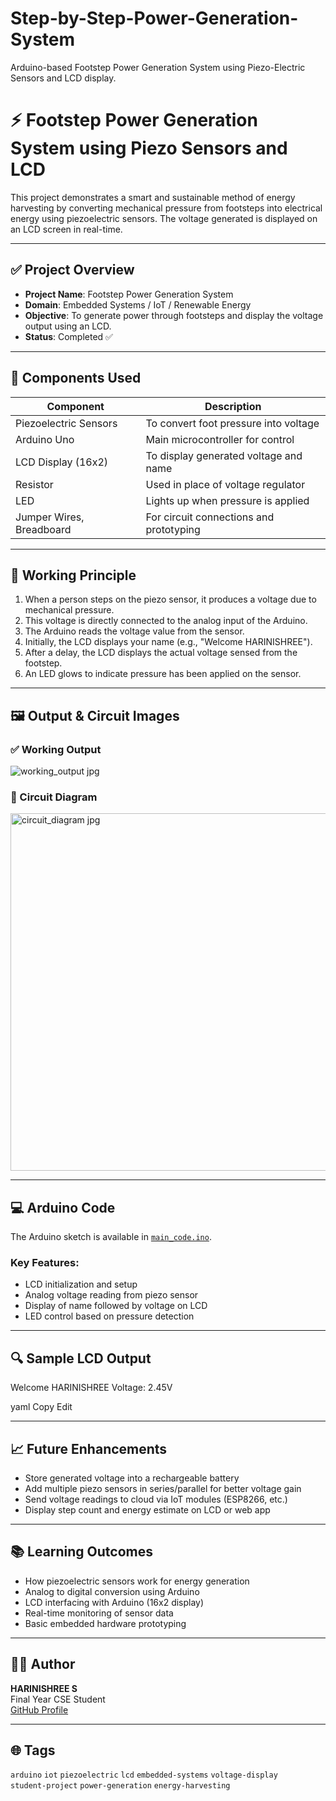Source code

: # Step-by-Step-Power-Generation-System
 Arduino-based Footstep Power Generation System using Piezo-Electric Sensors and LCD display.
# ⚡ Footstep Power Generation System using Piezo Sensors and LCD

This project demonstrates a smart and sustainable method of energy harvesting by converting mechanical pressure from footsteps into electrical energy using piezoelectric sensors. The voltage generated is displayed on an LCD screen in real-time.

---

## ✅ Project Overview

- **Project Name**: Footstep Power Generation System
- **Domain**: Embedded Systems / IoT / Renewable Energy
- **Objective**: To generate power through footsteps and display the voltage output using an LCD.
- **Status**: Completed ✅

---

## 🔧 Components Used

| Component               | Description                                |
|------------------------|--------------------------------------------|
| Piezoelectric Sensors  | To convert foot pressure into voltage       |
| Arduino Uno            | Main microcontroller for control            |
| LCD Display (16x2)     | To display generated voltage and name       |
| Resistor               | Used in place of voltage regulator          |
| LED                    | Lights up when pressure is applied          |
| Jumper Wires, Breadboard | For circuit connections and prototyping   |

---

## 🧠 Working Principle

1. When a person steps on the piezo sensor, it produces a voltage due to mechanical pressure.
2. This voltage is directly connected to the analog input of the Arduino.
3. The Arduino reads the voltage value from the sensor.
4. Initially, the LCD displays your name (e.g., "Welcome HARINISHREE").
5. After a delay, the LCD displays the actual voltage sensed from the footstep.
6. An LED glows to indicate pressure has been applied on the sensor.

---

## 🖼️ Output & Circuit Images

### ✅ Working Output
![working_output jpg](https://github.com/user-attachments/assets/6600f102-7d4a-41af-a382-df4ac72048df)


### 🧪 Circuit Diagram
<img width="811" height="572" alt="circuit_diagram jpg" src="https://github.com/user-attachments/assets/15744d15-45b7-4fde-84b5-6f1959225c21" />


---

## 💻 Arduino Code

The Arduino sketch is available in [`main_code.ino`](main_code.ino).

### Key Features:
- LCD initialization and setup
- Analog voltage reading from piezo sensor
- Display of name followed by voltage on LCD
- LED control based on pressure detection

---

## 🔍 Sample LCD Output

Welcome HARINISHREE
Voltage: 2.45V

yaml
Copy
Edit

---

## 📈 Future Enhancements

- Store generated voltage into a rechargeable battery
- Add multiple piezo sensors in series/parallel for better voltage gain
- Send voltage readings to cloud via IoT modules (ESP8266, etc.)
- Display step count and energy estimate on LCD or web app

---

## 📚 Learning Outcomes

- How piezoelectric sensors work for energy generation
- Analog to digital conversion using Arduino
- LCD interfacing with Arduino (16x2 display)
- Real-time monitoring of sensor data
- Basic embedded hardware prototyping

---

## 🧑‍💻 Author

**HARINISHREE S**  
Final Year CSE Student  
[GitHub Profile](https://github.com/HARINISHREE1717)

---

## 🌐 Tags

`arduino` `iot` `piezoelectric` `lcd` `embedded-systems` `voltage-display`  
`student-project` `power-generation` `energy-harvesting` 
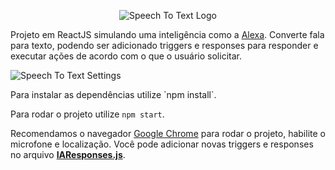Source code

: <p align="center">
  <img src="https://i.imgur.com/WWC94g6.png" alt="Speech To Text Logo"/>
</p>

Projeto em ReactJS simulando uma inteligência como a [Alexa](https://www.amazon.com.br/b?ie=UTF8&node=21215956011).
Converte fala para texto, podendo ser adicionado triggers e responses para responder e executar ações de acordo com o que o usuário solicitar.

<p align="left">
  <img src="https://i.imgur.com/o7dXHXy.png" alt="Speech To Text Settings"/>
</p>
Para instalar as dependências utilize `npm install`.

Para rodar o projeto utilize `npm start`.

Recomendamos o navegador [Google Chrome](https://www.google.com/intl/pt-BR/chrome/) para rodar o projeto, habilite o microfone e localização.
Você pode adicionar novas triggers e responses no arquivo **[IAResponses.js](https://github.com/MateusOFCZ/SpeechToText/blob/master/src/assets/IAResponses.js)**.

Your task :: Could you find every line in the records above that contains the word "https" and copy it?

Answer to the exercise ::
![working_output jpg](https://github.com/user-attachments/assets/6600f102-7d4a-41af-a382-df4ac72048df)
<img width="811" height="572" alt="circuit_diagram jpg" src="https://github.com/user-attachments/assets/15744d15-45b7-4fde-84b5-6f1959225c21" />
[GitHub Profile](https://github.com/HARINISHREE1717)
  <img src="https://i.imgur.com/WWC94g6.png" alt="Speech To Text Logo"/>
Projeto em ReactJS simulando uma inteligência como a [Alexa](https://www.amazon.com.br/b?ie=UTF8&node=21215956011).
  <img src="https://i.imgur.com/o7dXHXy.png" alt="Speech To Text Settings"/>
Recomendamos o navegador [Google Chrome](https://www.google.com/intl/pt-BR/chrome/) para rodar o projeto, habilite o microfone e localização.
Você pode adicionar novas triggers e responses no arquivo **[IAResponses.js](https://github.com/MateusOFCZ/SpeechToText/blob/master/src/assets/IAResponses.js)**.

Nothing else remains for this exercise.